Combattere il fuoco a mani nude
Lo Stato non fa niente, perché non ha niente. Uno Stato ricco, con l’esercito meglio attrezzato dell’Africa, non ha i mezzi per combattere gli incendi delle foreste. Eppure questi non sono una novità. In un paese mediterraneo con milioni di ettari di boschi, da sempre gli incendi sono all’ordine del giorno ogni estate.
E quindi a combattere le fiamme e a salvare le popolazioni in pericolo vanno i vigili del fuoco, pochi, i volontari e qualche militare, senza materiale e senza esperienza. Ognuno fa un po’ quello che può e crede, dove può e dove crede.
Al popolo algerino mancano molte cose, ma non la generosità.

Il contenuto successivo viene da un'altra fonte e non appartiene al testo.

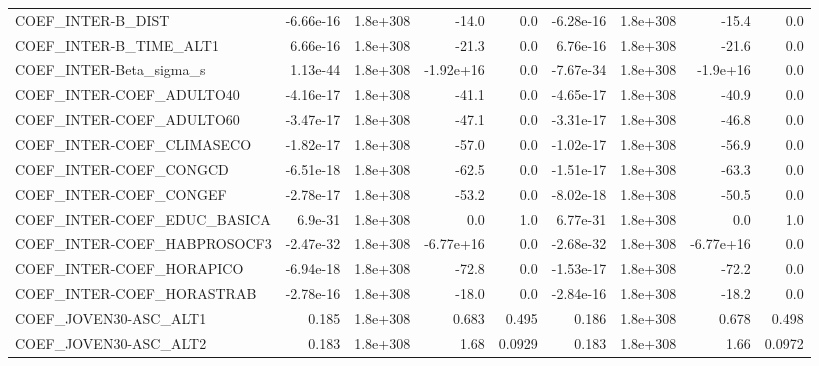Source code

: \begin{tabular}{lrrrrrrrr}
COEF\_INTER-B\_DIST                 &   -6.66e-16 &     1.8e+308 &     -14.0 &      0.0 &  -6.28e-16 &    1.8e+308 &        -15.4 &           0.0 \\
COEF\_INTER-B\_TIME\_ALT1            &    6.66e-16 &     1.8e+308 &     -21.3 &      0.0 &   6.76e-16 &    1.8e+308 &        -21.6 &           0.0 \\
COEF\_INTER-Beta\_sigma\_s           &    1.13e-44 &     1.8e+308 & -1.92e+16 &      0.0 &  -7.67e-34 &    1.8e+308 &     -1.9e+16 &           0.0 \\
COEF\_INTER-COEF\_ADULTO40          &   -4.16e-17 &     1.8e+308 &     -41.1 &      0.0 &  -4.65e-17 &    1.8e+308 &        -40.9 &           0.0 \\
COEF\_INTER-COEF\_ADULTO60          &   -3.47e-17 &     1.8e+308 &     -47.1 &      0.0 &  -3.31e-17 &    1.8e+308 &        -46.8 &           0.0 \\
COEF\_INTER-COEF\_CLIMASECO         &   -1.82e-17 &     1.8e+308 &     -57.0 &      0.0 &  -1.02e-17 &    1.8e+308 &        -56.9 &           0.0 \\
COEF\_INTER-COEF\_CONGCD            &   -6.51e-18 &     1.8e+308 &     -62.5 &      0.0 &  -1.51e-17 &    1.8e+308 &        -63.3 &           0.0 \\
COEF\_INTER-COEF\_CONGEF            &   -2.78e-17 &     1.8e+308 &     -53.2 &      0.0 &  -8.02e-18 &    1.8e+308 &        -50.5 &           0.0 \\
COEF\_INTER-COEF\_EDUC\_BASICA       &     6.9e-31 &     1.8e+308 &       0.0 &      1.0 &   6.77e-31 &    1.8e+308 &          0.0 &           1.0 \\
COEF\_INTER-COEF\_HABPROSOCF3       &   -2.47e-32 &     1.8e+308 & -6.77e+16 &      0.0 &  -2.68e-32 &    1.8e+308 &    -6.77e+16 &           0.0 \\
COEF\_INTER-COEF\_HORAPICO          &   -6.94e-18 &     1.8e+308 &     -72.8 &      0.0 &  -1.53e-17 &    1.8e+308 &        -72.2 &           0.0 \\
COEF\_INTER-COEF\_HORASTRAB         &   -2.78e-16 &     1.8e+308 &     -18.0 &      0.0 &  -2.84e-16 &    1.8e+308 &        -18.2 &           0.0 \\
COEF\_JOVEN30-ASC\_ALT1             &       0.185 &     1.8e+308 &     0.683 &    0.495 &      0.186 &    1.8e+308 &        0.678 &         0.498 \\
COEF\_JOVEN30-ASC\_ALT2             &       0.183 &     1.8e+308 &      1.68 &   0.0929 &      0.183 &    1.8e+308 &         1.66 &        0.0972 \\

\end{tabular}
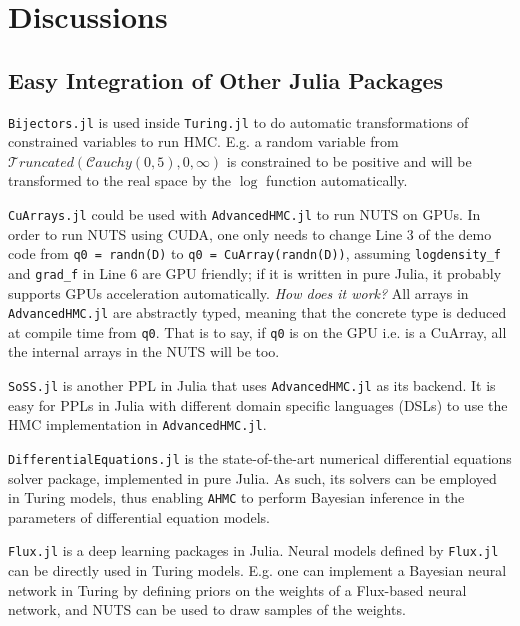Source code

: \documentclass[tablecaption=bottom,wcp]{jmlr} %
\begin{document}
\section{Discussions}
\subsection{Easy Integration of Other Julia Packages}
\texttt{Bijectors.jl} is used inside \texttt{Turing.jl} to do automatic transformations of constrained variables to run HMC.
E.g. a random variable from $\mathcal{T}runcated(\mathcal{C}auchy(0, 5), 0, \infty)$ is constrained to be positive and 
will be transformed to the real space by the $\log$ function automatically. 

\texttt{CuArrays.jl} could be used with \texttt{AdvancedHMC.jl} to run NUTS on GPUs.
In order to run NUTS using CUDA, 
one only needs to change Line 3 of the demo code 
from \texttt{q0 = randn(D)} to \texttt{q0 = CuArray(randn(D))}, 
assuming \texttt{logdensity\_f} and \texttt{grad\_f} in Line 6 are GPU friendly;
if it is written in pure Julia, it probably supports GPUs acceleration automatically.
\textit{How does it work?}
All arrays in \texttt{AdvancedHMC.jl} are abstractly typed, meaning that the concrete type is deduced at compile time from \texttt{q0}. That is to say, if \texttt{q0} is on the GPU i.e. is a CuArray, all the internal arrays in the NUTS will be too.

\texttt{SoSS.jl} is another PPL in Julia that
uses \texttt{AdvancedHMC.jl} as its backend.
It is easy for PPLs in Julia with different domain specific languages (DSLs)
to use the HMC implementation in \texttt{AdvancedHMC.jl}.

\texttt{DifferentialEquations.jl} is the state-of-the-art numerical differential equations solver package, implemented in pure Julia. As such, its solvers can be employed in Turing models, thus enabling \texttt{AHMC} to perform Bayesian inference in the parameters of differential equation models.

\texttt{Flux.jl} is a deep learning packages in Julia.
Neural models defined by \texttt{Flux.jl} can be directly used in Turing models.
E.g. one can implement a Bayesian neural network in Turing by 
defining priors on the weights of a Flux-based neural network, and 
NUTS can be used to draw samples of the weights.






\newpage

\appendix
\end{document}
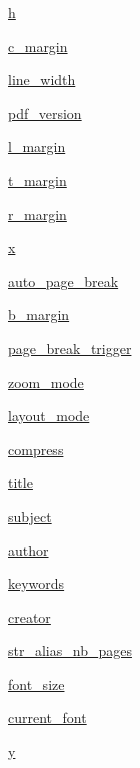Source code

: \begin{DoxyCompactItemize}
\item 
\hyperlink{namespacemmasgis_1_1fpdf_a3713fad79accc929f5ab38759540863c}{h}
\item 
\hyperlink{namespacemmasgis_1_1fpdf_a996ef6c8b39bd3b7b8861fed25e3597f}{c\_\-margin}
\item 
\hyperlink{namespacemmasgis_1_1fpdf_ab176aaf194e5b6b4180874a2785d8d30}{line\_\-width}
\item 
\hyperlink{namespacemmasgis_1_1fpdf_a5d01d258e784da51cf92acfb136432d8}{pdf\_\-version}
\item 
\hyperlink{namespacemmasgis_1_1fpdf_af6d57b225704c7e08c0d40f5c71baee5}{l\_\-margin}
\item 
\hyperlink{namespacemmasgis_1_1fpdf_a295f7b5468bfa2ea3d818feb8f64c082}{t\_\-margin}
\item 
\hyperlink{namespacemmasgis_1_1fpdf_a414e92436bb7b1e4bd5ea8569bedbed3}{r\_\-margin}
\item 
\hyperlink{namespacemmasgis_1_1fpdf_a8b06fc2ad130f0612b9a57fb3cbdf218}{x}
\item 
\hyperlink{namespacemmasgis_1_1fpdf_ad8ec0d17a543cf643cc1d205cbe135c1}{auto\_\-page\_\-break}
\item 
\hyperlink{namespacemmasgis_1_1fpdf_a37fe88dc273a7b51fe0d32f92be1f735}{b\_\-margin}
\item 
\hyperlink{namespacemmasgis_1_1fpdf_ae371836a69279bcf7c2ed15a9557aacf}{page\_\-break\_\-trigger}
\item 
\hyperlink{namespacemmasgis_1_1fpdf_a915fdf15550a9420f58f724f89edae43}{zoom\_\-mode}
\item 
\hyperlink{namespacemmasgis_1_1fpdf_a7b2e01254465a0845368eb2694ccbeb3}{layout\_\-mode}
\item 
\hyperlink{namespacemmasgis_1_1fpdf_a5893c8c8fcc884a37e58ad63ffe2b763}{compress}
\item 
\hyperlink{namespacemmasgis_1_1fpdf_ab8049a1814b7d8e72246bfe099bcdc95}{title}
\item 
\hyperlink{namespacemmasgis_1_1fpdf_abbbbd834a7d34eb7365232df0a29f7a1}{subject}
\item 
\hyperlink{namespacemmasgis_1_1fpdf_a20a5e19dfba72f35fd9f3c6d2a49a6a7}{author}
\item 
\hyperlink{namespacemmasgis_1_1fpdf_a1d81bd6341687c733bf90b9e7b578e69}{keywords}
\item 
\hyperlink{namespacemmasgis_1_1fpdf_a137b3d5db375ef41fadb8e283b2d9cae}{creator}
\item 
\hyperlink{namespacemmasgis_1_1fpdf_a4f9d705cde06dedfaf4b7893e561d789}{str\_\-alias\_\-nb\_\-pages}
\item 
\hyperlink{namespacemmasgis_1_1fpdf_a9ac678ad4b00d09efede2ccb5bb1b77a}{font\_\-size}
\item 
\hyperlink{namespacemmasgis_1_1fpdf_ac15aaa32beb1a3801d1fe30749f199bc}{current\_\-font}
\item 
\hyperlink{namespacemmasgis_1_1fpdf_a8f9be6b6e3f87c5f16a7827d92277210}{y}
\end{DoxyCompactItemize}



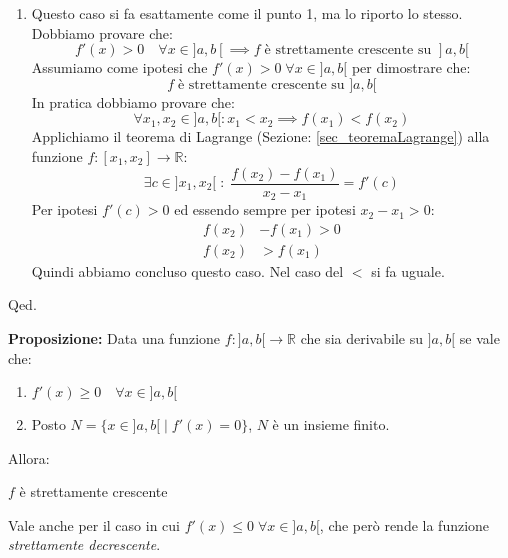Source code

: {\begin{enumerate}
		\item Questo caso si fa esattamente come il punto 1, ma lo riporto lo stesso. Dobbiamo provare che:
			\begin{equation*}
				f'(x) > 0 \quad \forall x \in ]a,b[ \implies f \; \text{è strettamente crescente su } ]a,b[
			\end{equation*}
			Assumiamo come ipotesi che  $f'(x) > 0 \; \forall x \in ]a,b[$ per dimostrare che:
			\begin{equation*}
				f \; \text{è strettamente crescente su } ]a,b[
			\end{equation*}
			In pratica dobbiamo provare che:
			\begin{equation*}
				\forall x_1, x_2 \in ]a,b[ : x_1 < x_2 \implies f(x_1) < f(x_2)
			\end{equation*}
			Applichiamo il teorema di Lagrange (Sezione: \ref{sec_teoremaLagrange}) alla funzione $f:[x_1, x_2] \to \mathbb{R}$:
			\begin{equation*}
				\exists c \in ]x_1, x_2[ \; : \; \dfrac{f(x_2) - f(x_1)}{x_2 - x_1} = f'(c)
			\end{equation*}
			Per ipotesi $f'(c) > 0$ ed essendo sempre per ipotesi $x_2 - x_1 > 0$:
			\begin{align*}
				f(x_2) &- f(x_1) > 0\\[10pt]
				f(x_2) &> f(x_1)
			\end{align*}
			Quindi abbiamo concluso questo caso. Nel caso del $<$ si fa uguale.\\
	\end{enumerate}
	\hfill Qed.
}

\textbf{Proposizione:} Data una funzione $f:]a,b[ \to \mathbb{R}$ che sia derivabile su $]a,b[$ se vale che:
\begin{enumerate}
	\item $f'(x) \geq 0 \quad \forall x \in ]a,b[$ 
	
	\item Posto $N = \{x \in ]a,b[ \; | \; f'(x) = 0\}$, $N$ è un insieme finito.
\end{enumerate}
Allora:
\begin{center}
	$f$ è strettamente crescente
\end{center}
Vale anche per il caso in cui $f'(x) \leq 0 \; \forall x \in ]a,b[$, che però rende la funzione \textit{strettamente decrescente}.

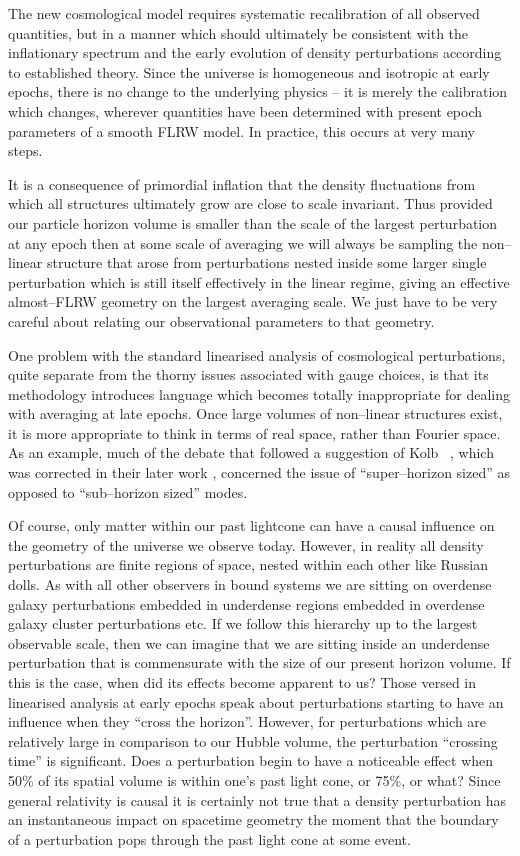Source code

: \documentclass[12pt]{article}
\begin{document}
The new cosmological model requires systematic recalibration of all observed
quantities, but in a manner which should ultimately be consistent with the
inflationary spectrum and the early evolution of density perturbations
according to established theory. Since the universe is homogeneous
and isotropic at early epochs, there is no change to the underlying physics
-- it is merely the calibration which changes, wherever quantities have been
determined with present epoch parameters of a smooth FLRW model. In practice,
this occurs at very many steps.

It is a consequence of primordial inflation that the density fluctuations
from which all structures ultimately grow are close to scale invariant.
Thus provided our particle horizon volume is smaller than the scale of the
largest perturbation at any epoch then at some scale of averaging
we will always be sampling the non--linear structure that arose from
perturbations nested inside some larger single perturbation which is still
itself effectively in the linear regime, giving an effective almost--FLRW
geometry on the largest averaging scale. We just have to be very careful
about relating our observational parameters to that geometry.

One problem with the standard linearised analysis of cosmological
perturbations, quite separate from the thorny issues associated with
gauge choices, is that
its methodology introduces language which becomes totally inappropriate
for dealing with averaging at late epochs. Once large volumes of non--linear
structures exist, it is more appropriate to think in terms of real space,
rather than Fourier space. As an example, much of the debate that followed
a suggestion of Kolb \etal\ \cite{kolb1}, which was corrected in their
later work \cite{kolb2}, concerned the issue of ``super--horizon sized''
as opposed to ``sub--horizon sized'' modes.

Of course, only matter
within our past lightcone can have a causal influence on the geometry
of the universe we observe today. However, in reality all density
perturbations are finite regions of space, nested within each other
like Russian dolls.
As with all other observers in bound systems we are sitting on overdense
galaxy perturbations embedded in underdense regions embedded in overdense
galaxy cluster perturbations etc. If we follow this hierarchy up to the
largest observable scale, then we can imagine that we are sitting inside an
underdense perturbation that is commensurate with the size of our present
horizon volume. If this is the case, when did its effects become apparent to
us? Those versed in linearised analysis at early epochs speak about
perturbations starting to have an influence when they ``cross the
horizon''. However,
for perturbations which are relatively large in comparison to our Hubble
volume, the perturbation ``crossing time'' is significant. Does a
perturbation begin to have a noticeable effect when 50\% of its spatial
volume is within one's past light cone, or 75\%, or what? Since general
relativity is causal it is certainly not true that a density perturbation
has an instantaneous impact on spacetime geometry the moment that
the boundary of a perturbation pops through the past light cone at some event.
\end{document}
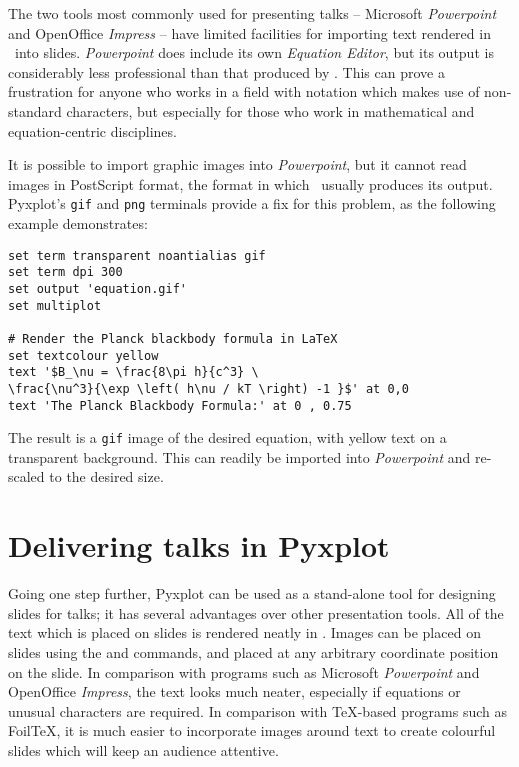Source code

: The two tools most commonly used for presenting talks --
Microsoft {\it Powerpoint} and
OpenOffice {\it Impress} -- have limited facilities for importing
text rendered in \latexdcf\ into slides. {\it Powerpoint} does
include its own {\it Equation Editor}, but its output is considerably less
professional than that produced by \latexdcf.  This can prove a frustration for
anyone who works in a field with notation which makes use of non-standard
characters, but especially for those who work in mathematical and
equation-centric disciplines.

It is possible to import graphic images into {\it Powerpoint}, but it cannot
read images in PostScript format, the format in which \latexdcf\ usually produces
its output.  Pyxplot's {\tt gif} and {\tt png} terminals provide a fix for this
problem, as the following example demonstrates:

\begin{verbatim}
set term transparent noantialias gif
set term dpi 300
set output 'equation.gif'
set multiplot

# Render the Planck blackbody formula in LaTeX
set textcolour yellow
text '$B_\nu = \frac{8\pi h}{c^3} \
\frac{\nu^3}{\exp \left( h\nu / kT \right) -1 }$' at 0,0
text 'The Planck Blackbody Formula:' at 0 , 0.75
\end{verbatim}

The result is a {\tt gif} image of the desired equation, with yellow text on a
transparent background. This can readily be imported into {\it Powerpoint} and
re-scaled to the desired size.

\section{Delivering talks in Pyxplot}

Going one step further, Pyxplot can be used as a stand-alone tool for designing
slides for talks; it has several advantages over other presentation tools.  All
of the text which is placed on slides is rendered neatly in \latexdcf.  Images can
be placed on slides using the \indcmdts{jpeg} and \indcmdts{eps} commands, and
placed at any arbitrary coordinate position on the slide.  In comparison with
programs such as Microsoft {\it Powerpoint}\index{Microsoft Powerpoint} and
OpenOffice\index{OpenOffice} {\it Impress}, the text looks much neater,
especially if equations or unusual characters are required. In comparison with
\TeX-based programs such as Foil\TeX, it is much easier to incorporate images
around text to create colourful slides which will keep an audience attentive.

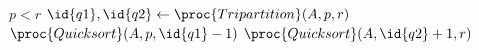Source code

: \begin{codebox}
    \li \If $p < r$
    \li 	\Then
                $\id{q1},\id{q2} \gets \proc{Tripartition}(A,p,r)$
    \li 		$\proc{Quicksort}(A,p,\id{q1}-1)$
    \li 		$\proc{Quicksort}(A,\id{q2}+1,r)$
            \End
\end{codebox}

La solidarietà si diffonde a macchia d’olio. Camion pieni di volontari pronti ad aiutare e di quantità enormi di cibo, medicinali, vestiti, coperte sono arrivati da ogni dove.
Paura e rabbia
Alla paura si aggiunge la rabbia. La popolazione si sente minacciata da una mano misteriosa, ma non sa con chi prendersela. Le teorie fioccano sui social media e ognuno presenta la sua versione. In seguito ad alcune voci girate sui social, nella mattina del mercoledì 11 agosto si sono organizzati ronde e posti di blocco. Nel pomeriggio due presunti piromani sono stati arrestati e uno di loro è stato linciato da una folla inferocita.
Verso sera sono arrivate informazioni più precise sui due presunti colpevoli: erano innocenti, due volontari arrivati da altre regioni per dare una mano. La loro unica colpa era quella di essere due estranei passati nel posto sbagliato nel momento sbagliato, ma dietro a questa caccia alle streghe, come dietro agli incendi, sembra esserci una regia occulta.
Dividere per regnare
Sono mesi che il regime, messo alle strette dalla protesta popolare, cerca di dividere il popolo tra berberi e arabi. Finora è riuscito solo a creare una guerra mediatica tra guerrieri della tastiera, ma l’uccisione del giovane volontario ha creato un’ondata di shock che ha scosso tutto il paese.
Per fortuna la famiglia del giovane, colta e saggia, ha reagito bene e invece di dividere ha lanciato un appello all’unità. Il giorno dopo, invece di fermarsi, lo slancio di solidarietà delle altre regioni nei confronti della Cabilia è aumentato.
Per ora sembra che si sia scampato il pericolo di scontri interetnici, ma in questi giorni un popolo intero ha perso il sonno, perché si è reso conto che al suo interno qualcuno cerca di accendere un incendio. E se questo incendio divampa, sarà difficile da spegnere.